- Opening Delimiter -

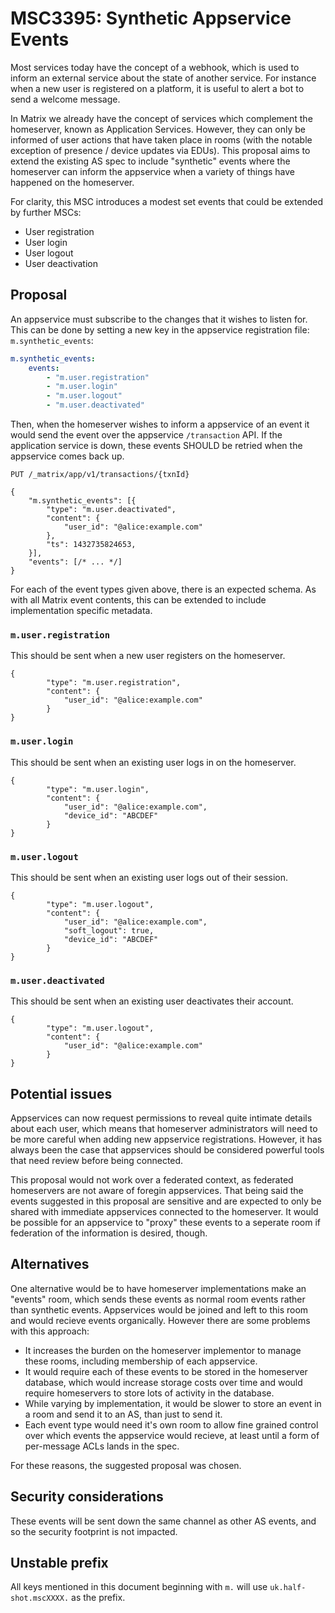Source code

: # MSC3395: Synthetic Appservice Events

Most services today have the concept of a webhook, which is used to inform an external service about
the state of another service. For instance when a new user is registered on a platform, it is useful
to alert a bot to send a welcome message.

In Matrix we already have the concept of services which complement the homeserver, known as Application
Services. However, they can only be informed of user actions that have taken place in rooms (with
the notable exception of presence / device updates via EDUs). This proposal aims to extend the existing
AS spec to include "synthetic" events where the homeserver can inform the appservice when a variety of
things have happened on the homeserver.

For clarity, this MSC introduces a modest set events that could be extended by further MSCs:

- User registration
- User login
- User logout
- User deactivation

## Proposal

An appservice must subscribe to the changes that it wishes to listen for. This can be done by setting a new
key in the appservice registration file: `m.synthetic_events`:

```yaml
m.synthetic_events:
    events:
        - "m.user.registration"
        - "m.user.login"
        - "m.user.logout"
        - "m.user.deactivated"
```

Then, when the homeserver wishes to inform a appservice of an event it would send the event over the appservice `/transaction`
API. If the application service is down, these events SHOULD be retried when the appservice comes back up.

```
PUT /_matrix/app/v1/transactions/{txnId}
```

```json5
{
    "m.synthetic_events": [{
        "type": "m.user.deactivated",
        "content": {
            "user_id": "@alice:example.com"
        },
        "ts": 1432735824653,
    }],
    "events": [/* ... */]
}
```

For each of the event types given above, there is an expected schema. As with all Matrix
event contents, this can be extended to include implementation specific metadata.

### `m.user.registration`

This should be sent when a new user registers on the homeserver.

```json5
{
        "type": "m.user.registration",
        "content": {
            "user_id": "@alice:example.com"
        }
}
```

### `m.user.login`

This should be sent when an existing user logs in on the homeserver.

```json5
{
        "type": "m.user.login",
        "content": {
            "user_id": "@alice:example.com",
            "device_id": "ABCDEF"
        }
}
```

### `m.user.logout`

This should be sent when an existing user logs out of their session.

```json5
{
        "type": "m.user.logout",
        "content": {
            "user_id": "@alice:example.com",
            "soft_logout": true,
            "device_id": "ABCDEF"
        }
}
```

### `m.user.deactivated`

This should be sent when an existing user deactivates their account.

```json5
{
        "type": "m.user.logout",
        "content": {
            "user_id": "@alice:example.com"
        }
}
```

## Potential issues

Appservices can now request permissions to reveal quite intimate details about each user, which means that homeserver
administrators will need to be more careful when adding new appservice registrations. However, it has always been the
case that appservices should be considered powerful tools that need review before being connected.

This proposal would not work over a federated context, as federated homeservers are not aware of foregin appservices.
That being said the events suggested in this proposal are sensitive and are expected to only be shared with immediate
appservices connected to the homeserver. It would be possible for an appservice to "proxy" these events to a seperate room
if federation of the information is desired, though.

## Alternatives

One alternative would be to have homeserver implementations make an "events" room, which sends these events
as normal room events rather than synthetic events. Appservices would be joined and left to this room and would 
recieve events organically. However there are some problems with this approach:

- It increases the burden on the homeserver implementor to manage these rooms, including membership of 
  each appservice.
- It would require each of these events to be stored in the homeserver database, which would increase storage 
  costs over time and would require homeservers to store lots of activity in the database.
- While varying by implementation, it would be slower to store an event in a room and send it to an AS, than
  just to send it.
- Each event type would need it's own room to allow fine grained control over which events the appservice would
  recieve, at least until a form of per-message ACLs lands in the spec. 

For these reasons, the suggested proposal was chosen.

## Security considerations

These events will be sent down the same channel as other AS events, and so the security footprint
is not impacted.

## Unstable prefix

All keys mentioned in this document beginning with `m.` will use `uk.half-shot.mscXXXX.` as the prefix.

- Closing Delimiter -

The required output is every line from the beginning of the material above through the line with "to alert a bot to send a welcome message.", exact and without pictures.

Source code

: # MSC3395: Synthetic Appservice Events

Most services today have the concept of a webhook, which is used to inform an external service about
the state of another service. For instance when a new user is registered on a platform, it is useful
to alert a bot to send a welcome message.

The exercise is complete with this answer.